AIM OF THE TASK :: Scan the entries below for the word "generateXrpTransaction". Copy out every line in which it occurs.

[Excerpts from a dataset]
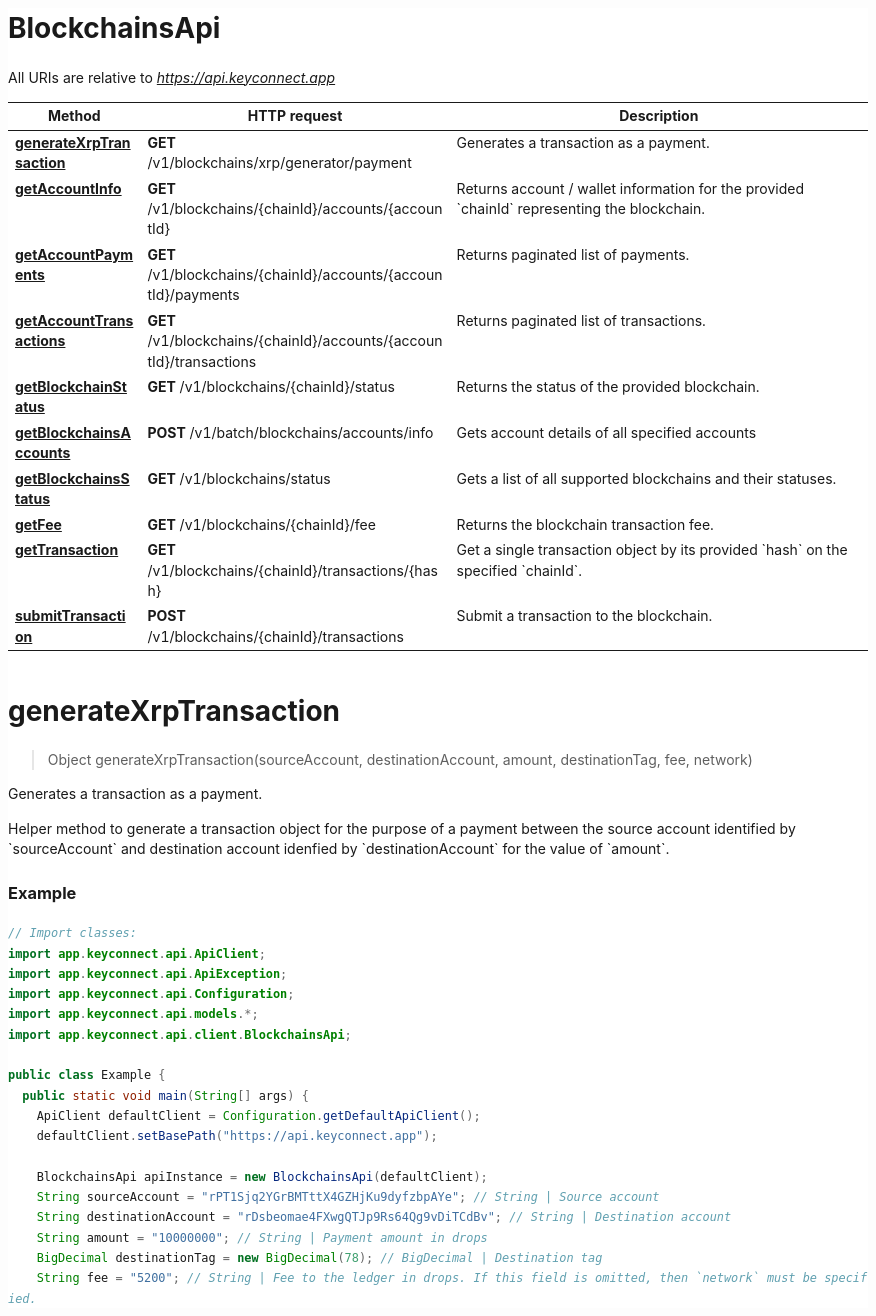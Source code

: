 # BlockchainsApi

All URIs are relative to *https://api.keyconnect.app*

Method | HTTP request | Description
------------- | ------------- | -------------
[**generateXrpTransaction**](BlockchainsApi.md#generateXrpTransaction) | **GET** /v1/blockchains/xrp/generator/payment | Generates a transaction as a payment.
[**getAccountInfo**](BlockchainsApi.md#getAccountInfo) | **GET** /v1/blockchains/{chainId}/accounts/{accountId} | Returns account / wallet information for the provided &#x60;chainId&#x60; representing the blockchain.
[**getAccountPayments**](BlockchainsApi.md#getAccountPayments) | **GET** /v1/blockchains/{chainId}/accounts/{accountId}/payments | Returns paginated list of payments.
[**getAccountTransactions**](BlockchainsApi.md#getAccountTransactions) | **GET** /v1/blockchains/{chainId}/accounts/{accountId}/transactions | Returns paginated list of transactions.
[**getBlockchainStatus**](BlockchainsApi.md#getBlockchainStatus) | **GET** /v1/blockchains/{chainId}/status | Returns the status of the provided blockchain.
[**getBlockchainsAccounts**](BlockchainsApi.md#getBlockchainsAccounts) | **POST** /v1/batch/blockchains/accounts/info | Gets account details of all specified accounts
[**getBlockchainsStatus**](BlockchainsApi.md#getBlockchainsStatus) | **GET** /v1/blockchains/status | Gets a list of all supported blockchains and their statuses.
[**getFee**](BlockchainsApi.md#getFee) | **GET** /v1/blockchains/{chainId}/fee | Returns the blockchain transaction fee.
[**getTransaction**](BlockchainsApi.md#getTransaction) | **GET** /v1/blockchains/{chainId}/transactions/{hash} | Get a single transaction object by its provided &#x60;hash&#x60; on the specified &#x60;chainId&#x60;.
[**submitTransaction**](BlockchainsApi.md#submitTransaction) | **POST** /v1/blockchains/{chainId}/transactions | Submit a transaction to the blockchain.


<a name="generateXrpTransaction"></a>
# **generateXrpTransaction**
> Object generateXrpTransaction(sourceAccount, destinationAccount, amount, destinationTag, fee, network)

Generates a transaction as a payment.

Helper method to generate a transaction object for the purpose of a payment between the source account identified by &#x60;sourceAccount&#x60; and destination account idenfied by &#x60;destinationAccount&#x60; for the value of &#x60;amount&#x60;.

### Example
```java
// Import classes:
import app.keyconnect.api.ApiClient;
import app.keyconnect.api.ApiException;
import app.keyconnect.api.Configuration;
import app.keyconnect.api.models.*;
import app.keyconnect.api.client.BlockchainsApi;

public class Example {
  public static void main(String[] args) {
    ApiClient defaultClient = Configuration.getDefaultApiClient();
    defaultClient.setBasePath("https://api.keyconnect.app");

    BlockchainsApi apiInstance = new BlockchainsApi(defaultClient);
    String sourceAccount = "rPT1Sjq2YGrBMTttX4GZHjKu9dyfzbpAYe"; // String | Source account
    String destinationAccount = "rDsbeomae4FXwgQTJp9Rs64Qg9vDiTCdBv"; // String | Destination account
    String amount = "10000000"; // String | Payment amount in drops
    BigDecimal destinationTag = new BigDecimal(78); // BigDecimal | Destination tag
    String fee = "5200"; // String | Fee to the ledger in drops. If this field is omitted, then `network` must be specified.
```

SOLUTION FOR THIS PROBLEM ::
[**generateXrpTransaction**](BlockchainsApi.md#generateXrpTransaction) | **GET** /v1/blockchains/xrp/generator/payment | Generates a transaction as a payment.
<a name="generateXrpTransaction"></a>
# **generateXrpTransaction**
> Object generateXrpTransaction(sourceAccount, destinationAccount, amount, destinationTag, fee, network)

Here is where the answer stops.